Global education company Pearson has announced today that it has sold its ELT chain, Wall Street English, to a consortium of funds in a deal worth close to US$300m.
November 27 2017
1 Min Read

Global education company Pearson has announced today that it has sold its ELT chain, Wall Street English, to a consortium consisting of funds affiliated with Baring Private Equity Asia and CITIC Capital.

Wall Street English teaches English in-country and has 79 “corporate owned” centres (largely in China) and 321 franchised centres around the world.

The transaction was reported to “generate gross cash to Pearson of around $300m after adjustments for assumed deferred revenue and historical tax liabilities”; the new owners are based in Hong Kong.

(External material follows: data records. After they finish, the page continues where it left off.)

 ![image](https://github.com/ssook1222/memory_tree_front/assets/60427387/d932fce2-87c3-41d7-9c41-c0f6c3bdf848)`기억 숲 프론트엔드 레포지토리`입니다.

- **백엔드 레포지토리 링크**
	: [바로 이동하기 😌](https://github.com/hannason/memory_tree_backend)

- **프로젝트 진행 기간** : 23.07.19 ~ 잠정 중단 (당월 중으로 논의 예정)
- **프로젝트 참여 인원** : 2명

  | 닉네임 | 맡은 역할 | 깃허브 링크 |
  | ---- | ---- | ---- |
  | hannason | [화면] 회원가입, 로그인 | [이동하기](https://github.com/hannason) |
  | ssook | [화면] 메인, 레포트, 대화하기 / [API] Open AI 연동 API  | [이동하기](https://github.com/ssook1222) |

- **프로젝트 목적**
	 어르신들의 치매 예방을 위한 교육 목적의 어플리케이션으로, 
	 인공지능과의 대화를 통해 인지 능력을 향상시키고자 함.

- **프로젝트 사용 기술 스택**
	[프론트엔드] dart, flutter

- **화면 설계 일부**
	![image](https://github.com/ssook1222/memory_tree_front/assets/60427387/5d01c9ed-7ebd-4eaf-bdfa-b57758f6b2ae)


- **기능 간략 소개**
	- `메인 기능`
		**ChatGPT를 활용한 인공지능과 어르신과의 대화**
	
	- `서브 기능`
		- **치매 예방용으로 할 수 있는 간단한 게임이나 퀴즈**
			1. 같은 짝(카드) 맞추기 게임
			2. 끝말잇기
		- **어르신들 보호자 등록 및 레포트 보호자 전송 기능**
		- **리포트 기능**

John Fallon, Pearson’s chief executive, said, “The sale of Wall Street English is part of our continued effort to focus on a smaller number of bigger opportunities in global education and to become simpler and more efficient.”

The company that calls itself “the world’s learning company” announced earlier this year that selling Wall Street English would be part of its new direction after large losses posted of US$2.6 billion.

At that time, Pearson said it would seek a strategic partner for Wall Street English and seek to sell its testing company in China, Global Education & Technology Group as it streamlined its activities.

The transaction is expected to close in the first half of 2018 subject to regulatory approval being obtained, said the company.

“After extensive review of options for WSE, we have concluded that the full disposal of WSE is the approach best aligned with our objective to simplify Pearson and focus on fewer bigger opportunities,” said the press statement.

In 2016, Wall Street English served 180,000 learners in 27 territories. It contributed £175m in revenue, an adjusted operating profit of £7m and a statutory operating profit of £4m. The business had approximately 3,600 full-time employees at the end of June 2017.